╭─ SUPPLIED MATERIAL

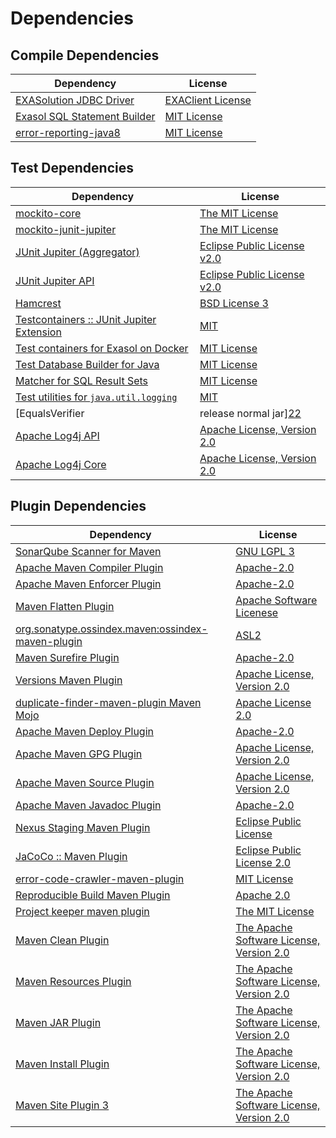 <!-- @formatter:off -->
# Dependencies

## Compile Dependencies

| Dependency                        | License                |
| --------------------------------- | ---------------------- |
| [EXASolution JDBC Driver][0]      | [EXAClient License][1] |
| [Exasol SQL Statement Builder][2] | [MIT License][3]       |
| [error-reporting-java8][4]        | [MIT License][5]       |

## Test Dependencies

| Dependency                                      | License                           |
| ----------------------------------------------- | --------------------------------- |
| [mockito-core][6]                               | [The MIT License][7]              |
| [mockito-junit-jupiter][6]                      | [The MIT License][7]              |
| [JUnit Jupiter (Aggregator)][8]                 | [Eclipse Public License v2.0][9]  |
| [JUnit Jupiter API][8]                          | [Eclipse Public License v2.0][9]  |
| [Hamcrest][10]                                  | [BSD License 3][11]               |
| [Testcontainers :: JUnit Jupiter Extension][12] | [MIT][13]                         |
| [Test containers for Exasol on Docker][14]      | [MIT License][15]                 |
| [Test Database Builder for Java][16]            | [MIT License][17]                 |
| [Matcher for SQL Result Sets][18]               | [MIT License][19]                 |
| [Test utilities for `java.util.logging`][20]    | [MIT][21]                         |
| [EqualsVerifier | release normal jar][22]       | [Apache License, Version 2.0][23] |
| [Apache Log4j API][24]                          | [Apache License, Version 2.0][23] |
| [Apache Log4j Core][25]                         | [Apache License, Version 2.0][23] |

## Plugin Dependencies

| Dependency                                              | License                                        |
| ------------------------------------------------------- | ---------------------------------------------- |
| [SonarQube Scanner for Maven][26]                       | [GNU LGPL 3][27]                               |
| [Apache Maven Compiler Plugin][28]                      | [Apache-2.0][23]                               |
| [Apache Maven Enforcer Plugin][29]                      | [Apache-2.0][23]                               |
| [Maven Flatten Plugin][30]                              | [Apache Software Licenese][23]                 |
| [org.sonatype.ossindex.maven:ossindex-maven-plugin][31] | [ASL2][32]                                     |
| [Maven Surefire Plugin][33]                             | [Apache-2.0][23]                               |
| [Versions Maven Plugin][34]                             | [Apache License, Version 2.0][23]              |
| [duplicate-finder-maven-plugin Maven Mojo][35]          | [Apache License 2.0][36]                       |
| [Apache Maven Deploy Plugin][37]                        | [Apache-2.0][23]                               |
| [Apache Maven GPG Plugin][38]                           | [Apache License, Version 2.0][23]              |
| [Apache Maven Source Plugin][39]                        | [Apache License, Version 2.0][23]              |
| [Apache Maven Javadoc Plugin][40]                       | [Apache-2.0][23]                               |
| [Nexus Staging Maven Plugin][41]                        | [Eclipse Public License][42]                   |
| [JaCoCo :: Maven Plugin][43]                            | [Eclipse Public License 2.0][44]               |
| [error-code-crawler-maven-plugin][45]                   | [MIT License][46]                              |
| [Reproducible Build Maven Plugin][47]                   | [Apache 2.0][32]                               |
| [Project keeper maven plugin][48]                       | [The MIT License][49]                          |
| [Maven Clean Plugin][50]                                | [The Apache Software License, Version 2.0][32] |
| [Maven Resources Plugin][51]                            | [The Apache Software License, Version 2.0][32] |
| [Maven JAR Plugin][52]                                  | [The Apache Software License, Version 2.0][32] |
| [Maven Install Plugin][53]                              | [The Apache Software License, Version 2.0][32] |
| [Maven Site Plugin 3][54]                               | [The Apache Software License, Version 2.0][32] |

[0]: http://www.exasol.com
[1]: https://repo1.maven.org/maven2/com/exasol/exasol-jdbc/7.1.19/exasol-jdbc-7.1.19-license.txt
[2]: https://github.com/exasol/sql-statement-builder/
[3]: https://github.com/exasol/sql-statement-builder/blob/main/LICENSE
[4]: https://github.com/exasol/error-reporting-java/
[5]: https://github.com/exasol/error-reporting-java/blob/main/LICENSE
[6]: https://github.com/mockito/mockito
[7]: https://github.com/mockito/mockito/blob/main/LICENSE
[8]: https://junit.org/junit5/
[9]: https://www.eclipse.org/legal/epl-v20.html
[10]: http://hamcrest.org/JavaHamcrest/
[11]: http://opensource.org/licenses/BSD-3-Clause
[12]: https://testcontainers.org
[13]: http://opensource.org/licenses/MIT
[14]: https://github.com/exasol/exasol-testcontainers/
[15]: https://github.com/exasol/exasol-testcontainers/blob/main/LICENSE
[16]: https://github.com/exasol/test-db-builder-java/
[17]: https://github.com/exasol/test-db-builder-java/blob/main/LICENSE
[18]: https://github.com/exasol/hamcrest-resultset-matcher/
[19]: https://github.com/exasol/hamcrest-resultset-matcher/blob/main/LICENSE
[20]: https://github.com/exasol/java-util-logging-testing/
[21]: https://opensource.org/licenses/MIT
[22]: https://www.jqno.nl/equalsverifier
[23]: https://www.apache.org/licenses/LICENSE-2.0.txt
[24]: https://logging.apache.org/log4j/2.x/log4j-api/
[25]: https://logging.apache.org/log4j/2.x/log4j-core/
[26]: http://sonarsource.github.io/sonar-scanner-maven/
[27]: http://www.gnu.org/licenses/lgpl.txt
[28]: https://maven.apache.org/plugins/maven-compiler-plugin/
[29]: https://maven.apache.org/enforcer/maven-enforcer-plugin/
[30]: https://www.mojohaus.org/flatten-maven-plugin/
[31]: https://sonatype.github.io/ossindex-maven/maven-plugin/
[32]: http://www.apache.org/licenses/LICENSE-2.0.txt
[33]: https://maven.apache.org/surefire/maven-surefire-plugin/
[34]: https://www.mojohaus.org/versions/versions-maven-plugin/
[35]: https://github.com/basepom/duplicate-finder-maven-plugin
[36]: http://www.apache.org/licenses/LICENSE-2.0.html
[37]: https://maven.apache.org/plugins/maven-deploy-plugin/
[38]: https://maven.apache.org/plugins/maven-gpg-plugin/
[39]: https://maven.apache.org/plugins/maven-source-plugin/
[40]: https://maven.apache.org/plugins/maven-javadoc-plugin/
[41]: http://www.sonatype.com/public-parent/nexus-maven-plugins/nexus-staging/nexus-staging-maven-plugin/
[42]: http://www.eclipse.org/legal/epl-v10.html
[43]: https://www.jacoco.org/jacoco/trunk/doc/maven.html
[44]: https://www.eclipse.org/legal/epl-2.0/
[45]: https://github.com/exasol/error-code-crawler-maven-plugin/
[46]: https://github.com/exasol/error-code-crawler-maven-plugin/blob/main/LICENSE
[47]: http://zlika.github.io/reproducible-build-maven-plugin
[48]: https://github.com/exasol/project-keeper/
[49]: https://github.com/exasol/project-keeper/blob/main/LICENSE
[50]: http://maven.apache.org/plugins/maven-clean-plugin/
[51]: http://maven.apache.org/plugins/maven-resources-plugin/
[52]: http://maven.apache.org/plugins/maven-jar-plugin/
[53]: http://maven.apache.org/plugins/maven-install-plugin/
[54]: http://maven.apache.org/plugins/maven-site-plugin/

╰─

● **EXERCISE AIM**
Could you write the entries out again exactly, without their pictures?

● **WRITTEN ANSWER**
 <!-- @formatter:off -->
# Dependencies

## Compile Dependencies

| Dependency                        | License                |
| --------------------------------- | ---------------------- |
| [EXASolution JDBC Driver][0]      | [EXAClient License][1] |
| [Exasol SQL Statement Builder][2] | [MIT License][3]       |
| [error-reporting-java8][4]        | [MIT License][5]       |

## Test Dependencies

| Dependency                                      | License                           |
| ----------------------------------------------- | --------------------------------- |
| [mockito-core][6]                               | [The MIT License][7]              |
| [mockito-junit-jupiter][6]                      | [The MIT License][7]              |
| [JUnit Jupiter (Aggregator)][8]                 | [Eclipse Public License v2.0][9]  |
| [JUnit Jupiter API][8]                          | [Eclipse Public License v2.0][9]  |
| [Hamcrest][10]                                  | [BSD License 3][11]               |
| [Testcontainers :: JUnit Jupiter Extension][12] | [MIT][13]                         |
| [Test containers for Exasol on Docker][14]      | [MIT License][15]                 |
| [Test Database Builder for Java][16]            | [MIT License][17]                 |
| [Matcher for SQL Result Sets][18]               | [MIT License][19]                 |
| [Test utilities for `java.util.logging`][20]    | [MIT][21]                         |
| [EqualsVerifier | release normal jar][22]       | [Apache License, Version 2.0][23] |
| [Apache Log4j API][24]                          | [Apache License, Version 2.0][23] |
| [Apache Log4j Core][25]                         | [Apache License, Version 2.0][23] |

## Plugin Dependencies

| Dependency                                              | License                                        |
| ------------------------------------------------------- | ---------------------------------------------- |
| [SonarQube Scanner for Maven][26]                       | [GNU LGPL 3][27]                               |
| [Apache Maven Compiler Plugin][28]                      | [Apache-2.0][23]                               |
| [Apache Maven Enforcer Plugin][29]                      | [Apache-2.0][23]                               |
| [Maven Flatten Plugin][30]                              | [Apache Software Licenese][23]                 |
| [org.sonatype.ossindex.maven:ossindex-maven-plugin][31] | [ASL2][32]                                     |
| [Maven Surefire Plugin][33]                             | [Apache-2.0][23]                               |
| [Versions Maven Plugin][34]                             | [Apache License, Version 2.0][23]              |
| [duplicate-finder-maven-plugin Maven Mojo][35]          | [Apache License 2.0][36]                       |
| [Apache Maven Deploy Plugin][37]                        | [Apache-2.0][23]                               |
| [Apache Maven GPG Plugin][38]                           | [Apache License, Version 2.0][23]              |
| [Apache Maven Source Plugin][39]                        | [Apache License, Version 2.0][23]              |
| [Apache Maven Javadoc Plugin][40]                       | [Apache-2.0][23]                               |
| [Nexus Staging Maven Plugin][41]                        | [Eclipse Public License][42]                   |
| [JaCoCo :: Maven Plugin][43]                            | [Eclipse Public License 2.0][44]               |
| [error-code-crawler-maven-plugin][45]                   | [MIT License][46]                              |
| [Reproducible Build Maven Plugin][47]                   | [Apache 2.0][32]                               |
| [Project keeper maven plugin][48]                       | [The MIT License][49]                          |
| [Maven Clean Plugin][50]                                | [The Apache Software License, Version 2.0][32] |
| [Maven Resources Plugin][51]                            | [The Apache Software License, Version 2.0][32] |
| [Maven JAR Plugin][52]                                  | [The Apache Software License, Version 2.0][32] |
| [Maven Install Plugin][53]                              | [The Apache Software License, Version 2.0][32] |
| [Maven Site Plugin 3][54]                               | [The Apache Software License, Version 2.0][32] |

[0]: http://www.exasol.com
[1]: https://repo1.maven.org/maven2/com/exasol/exasol-jdbc/7.1.19/exasol-jdbc-7.1.19-license.txt
[2]: https://github.com/exasol/sql-statement-builder/
[3]: https://github.com/exasol/sql-statement-builder/blob/main/LICENSE
[4]: https://github.com/exasol/error-reporting-java/
[5]: https://github.com/exasol/error-reporting-java/blob/main/LICENSE
[6]: https://github.com/mockito/mockito
[7]: https://github.com/mockito/mockito/blob/main/LICENSE
[8]: https://junit.org/junit5/
[9]: https://www.eclipse.org/legal/epl-v20.html
[10]: http://hamcrest.org/JavaHamcrest/
[11]: http://opensource.org/licenses/BSD-3-Clause
[12]: https://testcontainers.org
[13]: http://opensource.org/licenses/MIT
[14]: https://github.com/exasol/exasol-testcontainers/
[15]: https://github.com/exasol/exasol-testcontainers/blob/main/LICENSE
[16]: https://github.com/exasol/test-db-builder-java/
[17]: https://github.com/exasol/test-db-builder-java/blob/main/LICENSE
[18]: https://github.com/exasol/hamcrest-resultset-matcher/
[19]: https://github.com/exasol/hamcrest-resultset-matcher/blob/main/LICENSE
[20]: https://github.com/exasol/java-util-logging-testing/
[21]: https://opensource.org/licenses/MIT
[22]: https://www.jqno.nl/equalsverifier
[23]: https://www.apache.org/licenses/LICENSE-2.0.txt
[24]: https://logging.apache.org/log4j/2.x/log4j-api/
[25]: https://logging.apache.org/log4j/2.x/log4j-core/
[26]: http://sonarsource.github.io/sonar-scanner-maven/
[27]: http://www.gnu.org/licenses/lgpl.txt
[28]: https://maven.apache.org/plugins/maven-compiler-plugin/
[29]: https://maven.apache.org/enforcer/maven-enforcer-plugin/
[30]: https://www.mojohaus.org/flatten-maven-plugin/
[31]: https://sonatype.github.io/ossindex-maven/maven-plugin/
[32]: http://www.apache.org/licenses/LICENSE-2.0.txt
[33]: https://maven.apache.org/surefire/maven-surefire-plugin/
[34]: https://www.mojohaus.org/versions/versions-maven-plugin/
[35]: https://github.com/basepom/duplicate-finder-maven-plugin
[36]: http://www.apache.org/licenses/LICENSE-2.0.html
[37]: https://maven.apache.org/plugins/maven-deploy-plugin/
[38]: https://maven.apache.org/plugins/maven-gpg-plugin/
[39]: https://maven.apache.org/plugins/maven-source-plugin/
[40]: https://maven.apache.org/plugins/maven-javadoc-plugin/
[41]: http://www.sonatype.com/public-parent/nexus-maven-plugins/nexus-staging/nexus-staging-maven-plugin/
[42]: http://www.eclipse.org/legal/epl-v10.html
[43]: https://www.jacoco.org/jacoco/trunk/doc/maven.html
[44]: https://www.eclipse.org/legal/epl-2.0/
[45]: https://github.com/exasol/error-code-crawler-maven-plugin/
[46]: https://github.com/exasol/error-code-crawler-maven-plugin/blob/main/LICENSE
[47]: http://zlika.github.io/reproducible-build-maven-plugin
[48]: https://github.com/exasol/project-keeper/
[49]: https://github.com/exasol/project-keeper/blob/main/LICENSE
[50]: http://maven.apache.org/plugins/maven-clean-plugin/
[51]: http://maven.apache.org/plugins/maven-resources-plugin/
[52]: http://maven.apache.org/plugins/maven-jar-plugin/
[53]: http://maven.apache.org/plugins/maven-install-plugin/
[54]: http://maven.apache.org/plugins/maven-site-plugin/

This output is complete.